As Pelham and Elizabeth sat at the foot of the stairs, a cabinet officer passed them slowly, as they sat under a bower of great palms, with the throbbing music far enough away not to interrupt their talk; and Elizabeth spoke to the cabinet officer. He was an elderly man from the West, manly and even gentlemanly, though not polished. Pelham noticed with what ease Elizabeth spoke to this type of man, the smiling, tactful answers she gave to his pleasant but rather blunt questions. She introduced Pelham promptly to him, accompanying the introduction with a request that he would be very nice to Captain Pelham while he was in Washington; and when the cabinet officer asked her what she wanted him to do for Captain Pelham, she replied promptly:—

“Send him a card to the club.”

Pelham was aghast at the boldness of this, and tried to imagine the daughter of a half-pay officer in England asking a cabinet minister to send a card to White’s and Brooke’s to a chance acquaintance she had just picked up.

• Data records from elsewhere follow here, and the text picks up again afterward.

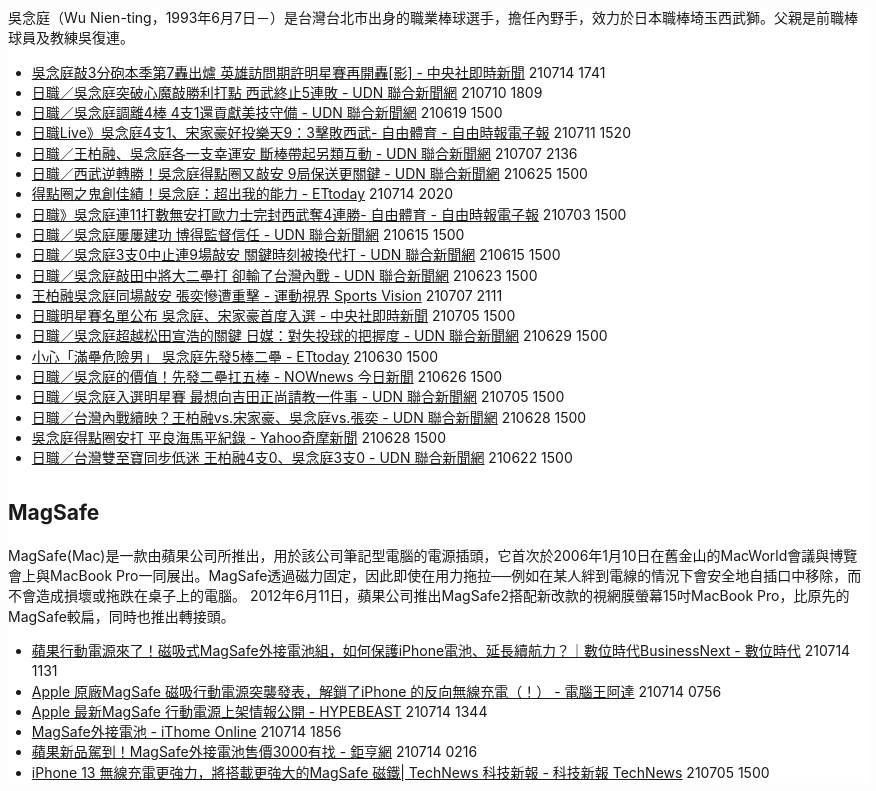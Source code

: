 吳念庭（Wu Nien-ting，1993年6月7日－）是台灣台北市出身的職業棒球選手，擔任內野手，效力於日本職棒埼玉西武獅。父親是前職棒球員及教練吳復連。
- [吳念庭敲3分砲本季第7轟出爐 英雄訪問期許明星賽再開轟[影] - 中央社即時新聞](https://www.cna.com.tw/news/firstnews/202107140261.aspx "吳念庭敲3分砲本季第7轟出爐 英雄訪問期許明星賽再開轟[影] - 中央社即時新聞") 210714 1741
- [日職／吳念庭突破心魔敲勝利打點 西武終止5連敗 - UDN 聯合新聞網](https://udn.com/news/story/7001/5592673 "日職／吳念庭突破心魔敲勝利打點 西武終止5連敗 - UDN 聯合新聞網") 210710 1809
- [日職／吳念庭調離4棒 4支1還貢獻美技守備 - UDN 聯合新聞網](https://udn.com/news/story/7001/5543772 "日職／吳念庭調離4棒 4支1還貢獻美技守備 - UDN 聯合新聞網") 210619 1500
- [日職Live》吳念庭4支1、宋家豪好投樂天9：3擊敗西武- 自由體育 - 自由時報電子報](https://sports.ltn.com.tw/news/breakingnews/3599597 "日職Live》吳念庭4支1、宋家豪好投樂天9：3擊敗西武- 自由體育 - 自由時報電子報") 210711 1520
- [日職／王柏融、吳念庭各一支幸運安 斷棒帶起另類互動 - UDN 聯合新聞網](https://udn.com/news/story/7001/5585596 "日職／王柏融、吳念庭各一支幸運安 斷棒帶起另類互動 - UDN 聯合新聞網") 210707 2136
- [日職／西武逆轉勝！吳念庭得點圈又敲安 9局保送更關鍵 - UDN 聯合新聞網](https://udn.com/news/story/7001/5558486 "日職／西武逆轉勝！吳念庭得點圈又敲安 9局保送更關鍵 - UDN 聯合新聞網") 210625 1500
- [得點圈之鬼創佳績！吳念庭：超出我的能力 - ETtoday](https://sports.ettoday.net/news/2030982?redirect=1 "得點圈之鬼創佳績！吳念庭：超出我的能力 - ETtoday") 210714 2020
- [日職》吳念庭連11打數無安打歐力士完封西武奪4連勝- 自由體育 - 自由時報電子報](https://sports.ltn.com.tw/news/breakingnews/3591064 "日職》吳念庭連11打數無安打歐力士完封西武奪4連勝- 自由體育 - 自由時報電子報") 210703 1500
- [日職／吳念庭屢屢建功 博得監督信任 - UDN 聯合新聞網](https://udn.com/news/story/7001/5532308 "日職／吳念庭屢屢建功 博得監督信任 - UDN 聯合新聞網") 210615 1500
- [日職／吳念庭3支0中止連9場敲安 關鍵時刻被換代打 - UDN 聯合新聞網](https://udn.com/news/story/7001/5534573 "日職／吳念庭3支0中止連9場敲安 關鍵時刻被換代打 - UDN 聯合新聞網") 210615 1500
- [日職／吳念庭敲田中將大二壘打 卻輸了台灣內戰 - UDN 聯合新聞網](https://udn.com/news/story/7001/5553384 "日職／吳念庭敲田中將大二壘打 卻輸了台灣內戰 - UDN 聯合新聞網") 210623 1500
- [王柏融吳念庭同場敲安 張奕慘遭重擊 - 運動視界 Sports Vision](https://www.sportsv.net/articles/85793 "王柏融吳念庭同場敲安 張奕慘遭重擊 - 運動視界 Sports Vision") 210707 2111
- [日職明星賽名單公布 吳念庭、宋家豪首度入選 - 中央社即時新聞](https://www.cna.com.tw/news/firstnews/202107050175.aspx "日職明星賽名單公布 吳念庭、宋家豪首度入選 - 中央社即時新聞") 210705 1500
- [日職／吳念庭超越松田宣浩的關鍵 日媒：對失投球的把握度 - UDN 聯合新聞網](https://udn.com/news/story/7001/5565079 "日職／吳念庭超越松田宣浩的關鍵 日媒：對失投球的把握度 - UDN 聯合新聞網") 210629 1500
- [小心「滿壘危險男」 吳念庭先發5棒二壘 - ETtoday](https://sports.ettoday.net/news/2019509 "小心「滿壘危險男」 吳念庭先發5棒二壘 - ETtoday") 210630 1500
- [日職／吳念庭的價值！先發二壘扛五棒 - NOWnews 今日新聞](https://www.nownews.com/news/5307940 "日職／吳念庭的價值！先發二壘扛五棒 - NOWnews 今日新聞") 210626 1500
- [日職／吳念庭入選明星賽 最想向吉田正尚請教一件事 - UDN 聯合新聞網](https://udn.com/news/story/7001/5579748 "日職／吳念庭入選明星賽 最想向吉田正尚請教一件事 - UDN 聯合新聞網") 210705 1500
- [日職／台灣內戰續映？王柏融vs.宋家豪、吳念庭vs.張奕 - UDN 聯合新聞網](https://udn.com/news/story/7001/5563639 "日職／台灣內戰續映？王柏融vs.宋家豪、吳念庭vs.張奕 - UDN 聯合新聞網") 210628 1500
- [吳念庭得點圈安打 平良海馬平紀錄 - Yahoo奇摩新聞](https://tw.news.yahoo.com/%E5%90%B3%E5%BF%B5%E5%BA%AD%E5%BE%97%E9%BB%9E%E5%9C%88%E5%AE%89%E6%89%93-%E5%B9%B3%E8%89%AF%E6%B5%B7%E9%A6%AC%E5%B9%B3%E7%B4%80%E9%8C%84-123037220.html "吳念庭得點圈安打 平良海馬平紀錄 - Yahoo奇摩新聞") 210628 1500
- [日職／台灣雙至寶同步低迷 王柏融4支0、吳念庭3支0 - UDN 聯合新聞網](https://udn.com/news/story/7001/5550752 "日職／台灣雙至寶同步低迷 王柏融4支0、吳念庭3支0 - UDN 聯合新聞網") 210622 1500

## MagSafe

MagSafe(Mac)是一款由蘋果公司所推出，用於該公司筆記型電腦的電源插頭，它首次於2006年1月10日在舊金山的MacWorld會議與博覽會上與MacBook Pro一同展出。MagSafe透過磁力固定，因此即使在用力拖拉──例如在某人絆到電線的情況下會安全地自插口中移除，而不會造成損壞或拖跌在桌子上的電腦。
2012年6月11日，蘋果公司推出MagSafe2搭配新改款的視網膜螢幕15吋MacBook Pro，比原先的MagSafe較扁，同時也推出轉接頭。
- [蘋果行動電源來了！磁吸式MagSafe外接電池組，如何保護iPhone電池、延長續航力？｜數位時代BusinessNext - 數位時代](https://www.bnext.com.tw/article/63901/apple-magsafe-battery-pack-for-iphone-12-announced-costs-99 "蘋果行動電源來了！磁吸式MagSafe外接電池組，如何保護iPhone電池、延長續航力？｜數位時代BusinessNext - 數位時代") 210714 1131
- [Apple 原廠MagSafe 磁吸行動電源突襲發表，解鎖了iPhone 的反向無線充電（！） - 電腦王阿達](https://www.kocpc.com.tw/archives/393204 "Apple 原廠MagSafe 磁吸行動電源突襲發表，解鎖了iPhone 的反向無線充電（！） - 電腦王阿達") 210714 0756
- [Apple 最新MagSafe 行動電源上架情報公開 - HYPEBEAST](https://hypebeast.com/zh/2021/7/apple-magsafe-battery-packp-iphone-12 "Apple 最新MagSafe 行動電源上架情報公開 - HYPEBEAST") 210714 1344
- [MagSafe外接電池 - iThome Online](https://www.ithome.com.tw/tags/magsafe%E5%A4%96%E6%8E%A5%E9%9B%BB%E6%B1%A0 "MagSafe外接電池 - iThome Online") 210714 1856
- [蘋果新品駕到！MagSafe外接電池售價3000有找 - 鉅亨網](https://m.cnyes.com/news/id/4678962 "蘋果新品駕到！MagSafe外接電池售價3000有找 - 鉅亨網") 210714 0216
- [iPhone 13 無線充電更強力，將搭載更強大的MagSafe 磁鐵| TechNews 科技新報 - 科技新報 TechNews](https://ccc.technews.tw/2021/07/05/iphone-13-magsafe/ "iPhone 13 無線充電更強力，將搭載更強大的MagSafe 磁鐵| TechNews 科技新報 - 科技新報 TechNews") 210705 1500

Elizabeth continued placidly: “Of course I could get a card through papa. He does not belong to the club,—it is too expensive,—but he knows a great many men in the club. You know he can’t afford anything except me; and there are plenty of other men who would send Captain Pelham a card if I asked them, but you happen to be the biggest man I know and that is why I am asking you.”

At which the cabinet officer, laughing, said, “Will you be kind enough, Captain Pelham, to give me the name of your hotel?—and I will have a card sent to you to-morrow morning.”

“And he has a cousin, Captain Darrell,” added Elizabeth, promptly, “and he must have a card, too.”

“Certainly,” replied the cabinet officer, taking out his note-book and writing down the two names. “His brothers, cousins, and his uncles and all his relations, if you like,” and after taking the names down the cabinet officer walked away, laughing. This was an experience that Pelham thought his comrades would doubt when he told it at the mess-table of the 178th Foot.